What I’m trying to say is that usually I’m not a stickler for "truth."  I can even be convinced that 100% autobiography is as rare and impossible as 100% fiction. 

In fact, none of us can possibly write the entire truth of our lives.  Even when I try and write an exact account of an event, Pablo will remember it differently.  And of course, we never can write everything.  Nor, in my opinion, should we try.  Pablo and I used to get a little freaked out sometimes by people writing to us via The Treehouse talking about how our "perfect" relationship was exactly what they wanted in their lives.  And we’d be shaking our heads and just saying "if you only knew."  Because, of course, things aren’t perfect all the time.  In fact, as in all relationships, they’re hardly ever perfect.  But we don’t write stories very often based on the bad stuff.  At first we felt like we should, but jeez… who wants to live like that? 

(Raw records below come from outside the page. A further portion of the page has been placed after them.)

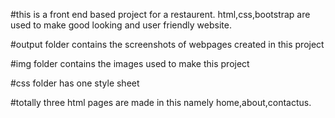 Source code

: 
#this is a front end based project for a restaurent. html,css,bootstrap are used to make good looking and user friendly website. 

#output folder contains the screenshots of webpages created in this project

#img folder contains the images used to make this project

#css folder has one style sheet

#totally three html pages are made in this namely home,about,contactus.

Probably someone.  But not me.  Not us.

In writing The Punishment Book, part of what the other authors and I were trying to do was show a little bit of the hard side of all this.  That it isn’t easy or perfect and doesn’t "just happen."  At least not in my experience.

And that gets me back to how I felt at discovering that a "real life" domestic discipline blog was really fiction. 

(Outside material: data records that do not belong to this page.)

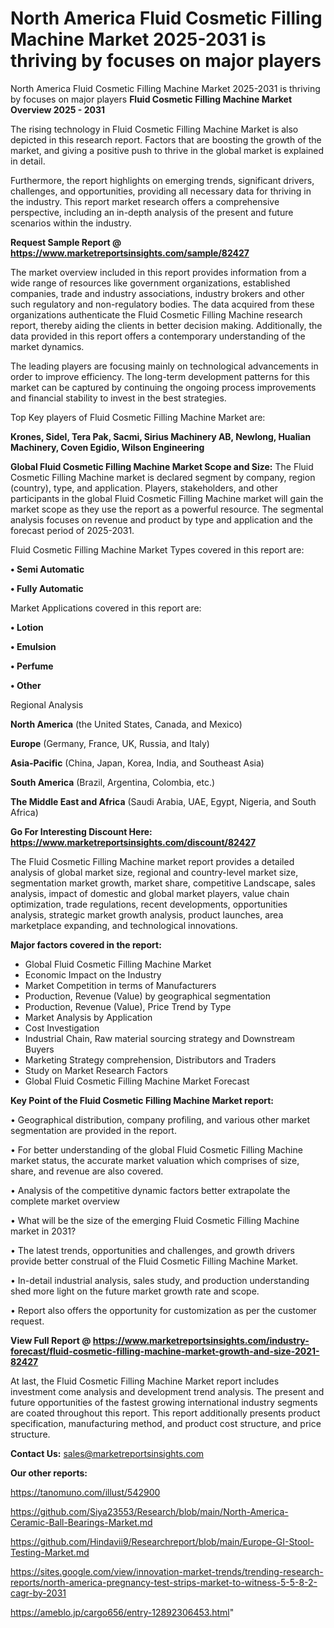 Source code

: # North America Fluid Cosmetic Filling Machine Market 2025-2031 is thriving by focuses on major players
North America Fluid Cosmetic Filling Machine Market 2025-2031 is thriving by focuses on major players
<Strong> Fluid Cosmetic Filling Machine Market Overview 2025 - 2031</strong>

The rising technology in Fluid Cosmetic Filling Machine Market is also depicted in this research report. Factors that are boosting the growth of the market, and giving a positive push to thrive in the global market is explained in detail.

Furthermore, the report highlights on emerging trends, significant drivers, challenges, and opportunities, providing all necessary data for thriving in the industry. This report market research offers a comprehensive perspective, including an in-depth analysis of the present and future scenarios within the industry.

<strong>Request Sample Report @ <a href=https://www.marketreportsinsights.com/sample/82427>https://www.marketreportsinsights.com/sample/82427</a></strong>

The market overview included in this report provides information from a wide range of resources like government organizations, established companies, trade and industry associations, industry brokers and other such regulatory and non-regulatory bodies. The data acquired from these organizations authenticate the Fluid Cosmetic Filling Machine research report, thereby aiding the clients in better decision making. Additionally, the data provided in this report offers a contemporary understanding of the market dynamics.

The leading players are focusing mainly on technological advancements in order to improve efficiency. The long-term development patterns for this market can be captured by continuing the ongoing process improvements and financial stability to invest in the best strategies.

Top Key players of Fluid Cosmetic Filling Machine Market are:

<strong>Krones, Sidel, Tera Pak, Sacmi, Sirius Machinery AB, Newlong, Hualian Machinery, Coven Egidio, Wilson Engineering</strong>

<strong><b>Global Fluid Cosmetic Filling Machine Market Scope and Size:</b></strong>
The Fluid Cosmetic Filling Machine market is declared segment by company, region (country), type, and application. Players, stakeholders, and other participants in the global Fluid Cosmetic Filling Machine market will gain the market scope as they use the report as a powerful resource. The segmental analysis focuses on revenue and product by type and application and the forecast period of 2025-2031.

Fluid Cosmetic Filling Machine Market Types covered in this report are:

<strong>• Semi Automatic

• Fully Automatic</strong>

Market Applications covered in this report are:

<strong>• Lotion

• Emulsion

• Perfume

• Other</strong> 

Regional Analysis

<strong>North America</strong> (the United States, Canada, and Mexico)

<strong>Europe</strong> (Germany, France, UK, Russia, and Italy)

<strong>Asia-Pacific</strong> (China, Japan, Korea, India, and Southeast Asia)

<strong>South America</strong> (Brazil, Argentina, Colombia, etc.)

<strong>The Middle East and Africa</strong> (Saudi Arabia, UAE, Egypt, Nigeria, and South Africa)

<strong>Go For Interesting Discount Here: <a href=https://www.marketreportsinsights.com/discount/82427>https://www.marketreportsinsights.com/discount/82427</a></strong>

The Fluid Cosmetic Filling Machine market report provides a detailed analysis of global market size, regional and country-level market size, segmentation market growth, market share, competitive Landscape, sales analysis, impact of domestic and global market players, value chain optimization, trade regulations, recent developments, opportunities analysis, strategic market growth analysis, product launches, area marketplace expanding, and technological innovations.

<strong><b>Major factors covered in the report:</b></strong>
<ul>
  <li>Global Fluid Cosmetic Filling Machine Market </li>
  <li>Economic Impact on the Industry</li>
  <li>Market Competition in terms of Manufacturers</li>
  <li>Production, Revenue (Value) by geographical segmentation</li>
  <li>Production, Revenue (Value), Price Trend by Type</li>
  <li>Market Analysis by Application</li>
  <li>Cost Investigation</li>
  <li>Industrial Chain, Raw material sourcing strategy and Downstream Buyers</li>
  <li>Marketing Strategy comprehension, Distributors and Traders</li>
  <li>Study on Market Research Factors</li>
  <li>Global Fluid Cosmetic Filling Machine Market Forecast</li>
</ul>

<strong><b>Key Point of the Fluid Cosmetic Filling Machine Market report:</b></strong>

• Geographical distribution, company profiling, and various other market segmentation are provided in the report.

• For better understanding of the global Fluid Cosmetic Filling Machine market status, the accurate market valuation which comprises of size, share, and revenue are also covered.

• Analysis of the competitive dynamic factors better extrapolate the complete market overview

• What will be the size of the emerging Fluid Cosmetic Filling Machine market in 2031?

• The latest trends, opportunities and challenges, and growth drivers provide better construal of the Fluid Cosmetic Filling Machine Market.

• In-detail industrial analysis, sales study, and production understanding shed more light on the future market growth rate and scope.

• Report also offers the opportunity for customization as per the customer request.

<strong><b>View Full Report @ <a href=https://www.marketreportsinsights.com/industry-forecast/fluid-cosmetic-filling-machine-market-growth-and-size-2021-82427>https://www.marketreportsinsights.com/industry-forecast/fluid-cosmetic-filling-machine-market-growth-and-size-2021-82427</a></b></strong>


At last, the Fluid Cosmetic Filling Machine Market report includes investment come analysis and development trend analysis. The present and future opportunities of the fastest growing international industry segments are coated throughout this report. This report additionally presents product specification, manufacturing method, and product cost structure, and price structure.

<strong>Contact Us:</strong>
sales@marketreportsinsights.com

<strong>Our other reports:</strong>

<a href=https://tanomuno.com/illust/542900>https://tanomuno.com/illust/542900</a>

<a href=https://github.com/Siya23553/Research/blob/main/North-America-Ceramic-Ball-Bearings-Market.md>https://github.com/Siya23553/Research/blob/main/North-America-Ceramic-Ball-Bearings-Market.md</a>

<a href=https://github.com/Hindavii9/Researchreport/blob/main/Europe-GI-Stool-Testing-Market.md>https://github.com/Hindavii9/Researchreport/blob/main/Europe-GI-Stool-Testing-Market.md</a>

<a href=https://sites.google.com/view/innovation-market-trends/trending-research-reports/north-america-pregnancy-test-strips-market-to-witness-5-5-8-2-cagr-by-2031>https://sites.google.com/view/innovation-market-trends/trending-research-reports/north-america-pregnancy-test-strips-market-to-witness-5-5-8-2-cagr-by-2031</a>

<a href=https://ameblo.jp/cargo656/entry-12892306453.html>https://ameblo.jp/cargo656/entry-12892306453.html</a>"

I felt annoyed.  Because, well, it was a blog that made it seem like the author had it all together at least in this one area of her relationship.  And as I’ve wondered at my feelings, so different from my usual ones, I’ve had to admit that one reason I didn’t read the blog very often was that it made me feel jealous and frustrated.  Even though I know such things are wrong, I was comparing myself to her.  If she / they could do it, why couldn’t I / they?  I’d wonder if maybe in 20 years time our relationship would be so easy, discipline so natural and familiar. 

And now I know it wasn’t true.  She doesn’t have it all together.  There isn’t a "they."  Maybe that means WIIWD will never be easy.  Maybe it never should be.

I don’t have an ending for this.  Except to wonder what, if anything, you think.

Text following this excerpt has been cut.